Oven Roasted Ginger Miso Tempeh

This recipe is loaded with protein and powerful probiotics from the fermented tempeh itself and the miso. The ginger is also a powerful anti-viral. Perfect for fighting of flus and toxins, or when you are trying to bring your body back into balance after taking antibiotics.

3 servings

1 ½ cups tempeh (a block)

2 tablespoons Miso paste

2 tablespoons ground ginger root

4 tablespoons soy sauce

3 tablespoons sesame oil

1 lime juiced

2 tablespoons diced chives

tempeh tempeh 2


Preheat oven to 200 degrees celcius. Place tempeh onto a foil wrapped baking dish and add the miso, ginger root, soy sauce, ½ lime, and 2 tablespoons of sesame oil. Mix well and bake for twenty minutes. Take out of oven, turn oven to grill, and turn the tempeh. Bake another 10 minutes. Slice into cubes. Sprinkle with diced chives. Goes well with asian inspired green vegetables and a handful of sprouted buckwheat, millet, or quinoa.
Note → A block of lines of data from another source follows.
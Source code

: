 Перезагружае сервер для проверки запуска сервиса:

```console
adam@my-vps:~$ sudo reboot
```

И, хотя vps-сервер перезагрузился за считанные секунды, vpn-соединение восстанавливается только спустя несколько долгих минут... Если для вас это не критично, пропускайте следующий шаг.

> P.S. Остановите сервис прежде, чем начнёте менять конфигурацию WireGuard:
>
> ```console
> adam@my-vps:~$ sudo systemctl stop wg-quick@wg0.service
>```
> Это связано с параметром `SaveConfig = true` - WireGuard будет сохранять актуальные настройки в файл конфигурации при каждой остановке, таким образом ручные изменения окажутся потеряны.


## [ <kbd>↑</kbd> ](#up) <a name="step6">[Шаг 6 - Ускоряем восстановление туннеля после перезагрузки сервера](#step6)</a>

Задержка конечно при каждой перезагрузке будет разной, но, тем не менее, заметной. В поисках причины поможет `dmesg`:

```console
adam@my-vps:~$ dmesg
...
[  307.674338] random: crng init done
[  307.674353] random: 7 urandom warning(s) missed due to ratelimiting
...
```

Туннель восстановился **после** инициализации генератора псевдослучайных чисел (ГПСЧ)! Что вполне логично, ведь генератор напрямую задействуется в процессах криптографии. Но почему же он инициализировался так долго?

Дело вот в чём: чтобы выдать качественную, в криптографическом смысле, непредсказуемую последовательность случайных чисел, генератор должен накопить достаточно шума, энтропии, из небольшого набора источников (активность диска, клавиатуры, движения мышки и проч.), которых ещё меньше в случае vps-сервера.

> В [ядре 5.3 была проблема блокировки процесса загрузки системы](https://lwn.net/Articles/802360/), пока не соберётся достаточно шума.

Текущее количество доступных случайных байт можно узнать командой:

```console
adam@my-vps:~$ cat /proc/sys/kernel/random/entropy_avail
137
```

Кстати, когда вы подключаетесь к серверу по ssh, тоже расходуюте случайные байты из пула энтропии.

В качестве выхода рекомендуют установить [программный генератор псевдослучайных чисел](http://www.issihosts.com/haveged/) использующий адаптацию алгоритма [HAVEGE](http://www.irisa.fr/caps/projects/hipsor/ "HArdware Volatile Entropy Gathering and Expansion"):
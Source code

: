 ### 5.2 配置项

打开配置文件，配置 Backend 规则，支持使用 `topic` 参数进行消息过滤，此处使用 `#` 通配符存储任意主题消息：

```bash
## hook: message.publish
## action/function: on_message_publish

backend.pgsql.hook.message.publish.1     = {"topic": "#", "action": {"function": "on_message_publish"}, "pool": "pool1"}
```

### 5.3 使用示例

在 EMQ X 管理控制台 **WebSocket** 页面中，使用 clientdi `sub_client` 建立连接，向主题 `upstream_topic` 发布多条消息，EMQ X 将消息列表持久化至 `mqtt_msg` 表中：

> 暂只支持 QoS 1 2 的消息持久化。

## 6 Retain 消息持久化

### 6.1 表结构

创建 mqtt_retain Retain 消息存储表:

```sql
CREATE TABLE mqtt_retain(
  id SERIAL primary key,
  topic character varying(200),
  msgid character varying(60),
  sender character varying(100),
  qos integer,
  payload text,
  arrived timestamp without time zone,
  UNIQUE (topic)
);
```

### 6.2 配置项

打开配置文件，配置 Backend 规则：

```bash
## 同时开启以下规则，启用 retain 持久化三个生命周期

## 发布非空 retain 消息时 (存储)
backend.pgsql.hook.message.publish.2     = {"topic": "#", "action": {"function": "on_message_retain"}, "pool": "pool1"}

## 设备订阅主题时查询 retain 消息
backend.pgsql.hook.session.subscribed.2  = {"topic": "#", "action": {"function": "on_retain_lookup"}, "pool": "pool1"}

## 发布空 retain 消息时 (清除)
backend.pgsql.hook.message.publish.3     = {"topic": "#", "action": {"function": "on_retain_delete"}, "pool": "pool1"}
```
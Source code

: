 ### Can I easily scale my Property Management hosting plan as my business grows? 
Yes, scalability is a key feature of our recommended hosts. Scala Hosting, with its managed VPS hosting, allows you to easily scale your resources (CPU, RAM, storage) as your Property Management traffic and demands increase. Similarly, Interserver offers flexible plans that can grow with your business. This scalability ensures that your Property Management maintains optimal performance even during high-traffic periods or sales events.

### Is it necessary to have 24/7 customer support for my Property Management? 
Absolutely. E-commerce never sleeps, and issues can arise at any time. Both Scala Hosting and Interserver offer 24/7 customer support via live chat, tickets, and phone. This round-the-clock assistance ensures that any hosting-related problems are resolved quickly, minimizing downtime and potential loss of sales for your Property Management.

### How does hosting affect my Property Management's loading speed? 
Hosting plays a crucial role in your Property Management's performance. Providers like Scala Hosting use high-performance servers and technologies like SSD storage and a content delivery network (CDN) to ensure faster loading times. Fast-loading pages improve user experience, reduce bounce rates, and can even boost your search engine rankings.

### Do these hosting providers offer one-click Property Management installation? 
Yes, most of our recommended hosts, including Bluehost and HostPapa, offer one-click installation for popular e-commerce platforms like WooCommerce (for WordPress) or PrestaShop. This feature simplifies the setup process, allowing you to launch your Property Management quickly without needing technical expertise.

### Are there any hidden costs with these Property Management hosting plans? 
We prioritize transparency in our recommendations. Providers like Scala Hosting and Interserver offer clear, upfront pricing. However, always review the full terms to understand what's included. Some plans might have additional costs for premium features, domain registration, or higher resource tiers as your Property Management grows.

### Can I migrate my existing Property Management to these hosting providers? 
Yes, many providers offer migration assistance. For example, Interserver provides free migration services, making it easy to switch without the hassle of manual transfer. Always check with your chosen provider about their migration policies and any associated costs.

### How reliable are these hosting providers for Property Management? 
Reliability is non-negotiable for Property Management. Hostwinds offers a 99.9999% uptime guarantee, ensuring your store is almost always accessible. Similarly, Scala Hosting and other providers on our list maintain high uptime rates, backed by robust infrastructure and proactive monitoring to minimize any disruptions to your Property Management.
Oven Roasted Miso Ginger Tempeh

Nutrition Facts
Servings 3.0
Amount Per Serving
calories 145
% Daily Value *
Total Fat 7 g 11 %
Saturated Fat 2 g 11 %
Monounsaturated Fat 2 g
Polyunsaturated Fat 2 g
Trans Fat 0 g
Cholesterol 0 mg 0 %
Sodium 1219 mg 51 %
Potassium 242 mg 7 %
Total Carbohydrate 11 g 4 %
Dietary Fiber 5 g 19 %
Sugars 1 g
Protein 9 g 18 %
Vitamin A 2 %
Vitamin C 9 %
Calcium 6 %
Iron 11 %
* The Percent Daily Values are based on a 2,000 calorie diet, so your values may change depending on your calorie needs. The values here may not be 100% accurate because the recipes have not been professionally evaluated nor have they been evaluated by the U.S. FDA.